Sauce Labs is committed to the health of the open source ecosystem, and we believe Appium is a great option for those looking for a mobile testing tool. Sign up for a free trial to start testing.


XCUITest is the official UI testing tool from Apple. XCUITests are bundled with your application and run via Xcode. XCUITest is only for iOS testing, and tests must be written in Swift or Objective-C. Some benefits are:

  • Stay within the Xcode environment
  • Use Swift or Objective-C alongside your app code
  • Take advantage of Apple’s services around XCUITest


Espresso is the newest official UI testing tool from Google (superseding both UiAutomator and UiAutomator2). Espresso has a completely different architecture, where UI tests live alongside the app code, and can even have access to shared code. Espresso is only for testing Android apps, and Espresso tests must be written in Java or Kotlin. Some of the benefits of Espresso are:

  • Speed: Espresso was designed from the ground up for speed of automation
  • Reliability: Espresso has built-in support for ensuring automation does not continue until a view is in an idle state. This avoids a common class of automation bugs where the test tries to continue to the next step but the application is not yet ready
  • Stay within the Android Studio environment
  • Take advantage of Google’s services around Espresso

Earl Grey

Earl Grey is Google’s answer to XCUITest, and is an iOS UI Automation framework which also happens to be open source! (However, using Earl Grey does report anonymous statistics back to Google). Earl Grey is for iOS only, and tests must be written in Objective-C or Swift. The main benefit of Earl Grey is that it brings Espresso’s synchronization features to iOS testing, to once again ensure that the automation is not trying to do something in the app while the app is busy.

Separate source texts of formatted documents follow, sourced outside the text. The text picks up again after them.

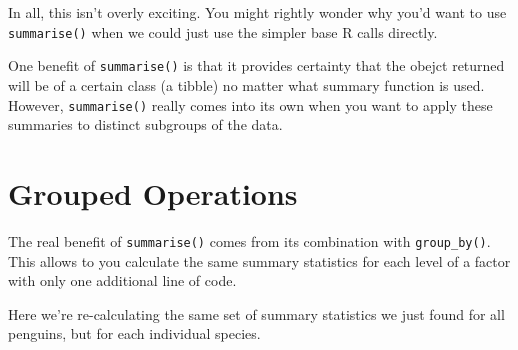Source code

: \documentclass[
  letterpaper,
  DIV=11,
  numbers=noendperiod]{scrreprt}
\begin{document}
In all, this isn't overly exciting. You might rightly wonder why you'd
want to use \texttt{summarise()} when we could just use the simpler base
R calls directly.

One benefit of \texttt{summarise()} is that it provides certainty that
the obejct returned will be of a certain class (a tibble) no matter what
summary function is used. However, \texttt{summarise()} really comes
into its own when you want to apply these summaries to distinct
subgroups of the data.

\section{Grouped Operations}\label{grouped-operations}

The real benefit of \texttt{summarise()} comes from its combination with
\texttt{group\_by()}. This allows to you calculate the same summary
statistics for each level of a factor with only one additional line of
code.

Here we're re-calculating the same set of summary statistics we just
found for all penguins, but for each individual species.
\end{document}
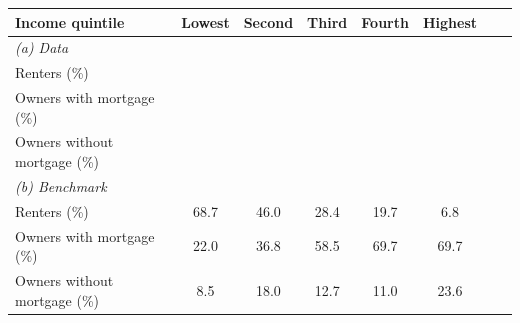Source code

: \begin{table}[p]
\footnotesize
\renewcommand{\arraystretch}{1.2}
\begin{center}
\begin{tabular}{lccccccc}
\toprule
Income quintile & Lowest & Second & Third & Fourth & Highest\\ 
\midrule
\multicolumn{6}{l}{\textit{(a) Data}}\\
\quad Renters (\%) & \\
\quad Owners with mortgage (\%) & \\
\quad Owners without mortgage (\%) & \\
\multicolumn{6}{l}{\textit{(b) Benchmark}}\\
\quad Renters (\%) &  68.7 & 46.0 & 28.4 & 19.7 &  6.8 \\
\quad Owners with mortgage (\%) & 22.0 & 36.8 & 58.5 & 69.7 & 69.7 \\ 
\quad Owners without mortgage (\%) & 8.5 &  18.0 & 12.7 & 11.0 & 23.6 \\
\bottomrule
\end{tabular}
\end{center}
\normalsize
\end{table}
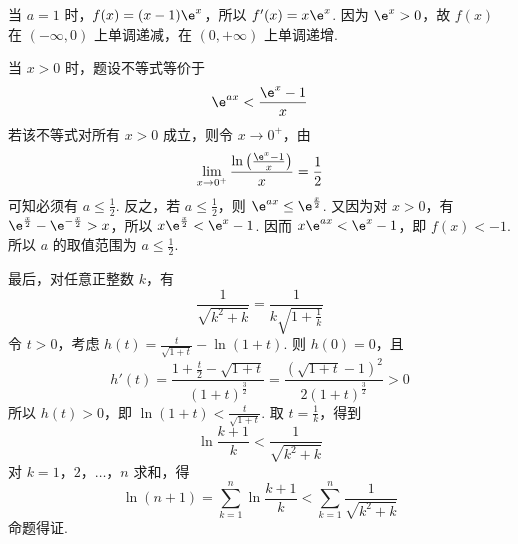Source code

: \begin{solution}
当 \(a=1\) 时，\(f(x)=(x-1)\e^x\)，所以
\(f'(x)=x\e^x\). 因为 \(\e^x>0\)，故 \(f(x)\) 在 \((-\infty,0)\) 上单调递减，在 \((0,+\infty)\) 上单调递增.

当 \(x>0\) 时，题设不等式等价于
\[
\e^{ax}<\frac{\e^x-1}{x}
\]
若该不等式对所有 \(x>0\) 成立，则令 \(x\to0^+\)，由
\[
\lim_{x\to0^+}\frac{\ln\left(\frac{\e^x-1}{x}\right)}{x}=\frac12
\]
可知必须有 \(a\le\frac12\). 反之，若 \(a\le\frac12\)，则
\(\e^{ax}\le\e^{\frac{x}{2}}\). 又因为对 \(x>0\)，有
\(\e^{\frac{x}{2}}-\e^{-\frac{x}{2}}>x\)，所以
\(x\e^{\frac{x}{2}}<\e^x-1\). 因而 \(x\e^{ax}<\e^x-1\)，即 \(f(x)<-1\). 所以 \(a\) 的取值范围为 \(a\le\frac12\).

最后，对任意正整数 \(k\)，有
\[
\frac1{\sqrt{k^2+k}}=\frac1{k\sqrt{1+\frac{1}{k}}}
\]
令 \(t>0\)，考虑
\(h(t)=\frac{t}{\sqrt{1+t}}-\ln(1+t)\). 则 \(h(0)=0\)，且
\[
h'(t)=\frac{1+\frac{t}{2}-\sqrt{1+t}}{(1+t)^{\frac{3}{2}}}=\frac{\left(\sqrt{1+t}-1\right)^2}{2(1+t)^{\frac{3}{2}}}>0
\]
所以 \(h(t)>0\)，即
\(\ln(1+t)<\frac{t}{\sqrt{1+t}}\). 取 \(t=\frac1k\)，得到
\[
\ln\frac{k+1}{k}<\frac1{\sqrt{k^2+k}}
\]
对 \(k=1\)，\(2\)，\(\ldots\)，\(n\) 求和，得
\[
\ln(n+1)=\sum_{k=1}^n\ln\frac{k+1}{k}<\sum_{k=1}^n\frac1{\sqrt{k^2+k}}
\]
命题得证.
\end{solution}
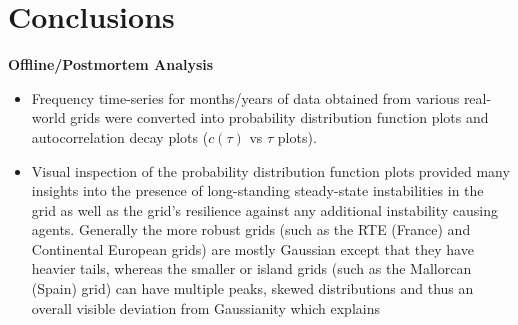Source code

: \section[Conclusions]{Conclusions}
\label{sec:concl}

\noindent\textbf{Offline/Postmortem Analysis}
\begin{itemize}
	\item Frequency time-series for months/years of data obtained from various real-world grids were converted into probability distribution function plots and autocorrelation decay plots ($c(\tau)$ vs $\tau$ plots).
	\item Visual inspection of the probability distribution function plots provided many insights into the presence of long-standing steady-state instabilities in the grid as well as the grid's resilience against any additional instability causing agents. Generally the more robust grids (such as the RTE (France) and Continental European grids) are mostly Gaussian except that they have heavier tails, whereas the smaller or island grids (such as the Mallorcan (Spain) grid) can have multiple peaks, skewed distributions and thus an overall visible deviation from Gaussianity which explains  
\end{itemize}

Detox is a JavaScript-based test framework which, like Appium, aims to be cross-platform (though Android support is not yet fully shipped at the time of writing). It is meant to be used as a Node.js library in your test code, so tests must be written in JavaScript. Detox is also fully open source. Some of its benefits are:

  • Write cross-platform tests
  • Like Espresso and Earl Grey, Detox tries to ensure your app is in an idle state before allowing automation to continue
  • Underlying technology is precisely Espresso and Earl Grey, so it builds off of Google’s good work

Choosing a Framework

Given the above list of options, it can be overwhelming to know where to start. At the end of the day, all of these technologies allow the work of automated testing to proceed. There are too many specific pros and cons of each framework to list them here. In general, a good choice of framework involves asking questions about how a team functions and who writes the tests, more than simply looking at a technical feature list. For example, if your testing is organized by a QA team that likes to write Ruby code, then Appium will be the best choice. Similarly, if your needs are for testing a cross-platform hybrid app, Appium is the obvious winner. If, on the other hand, you are testing a single-platform native app on Android, and your developers are writing the code, it may be wise to explore Espresso, because of the tight integration made possible between the test and app code. At Sauce Labs, we believe in Appium’s vision of one automation protocol for all platforms, but recognize that in the real world, different tools are appropriate for different scenarios.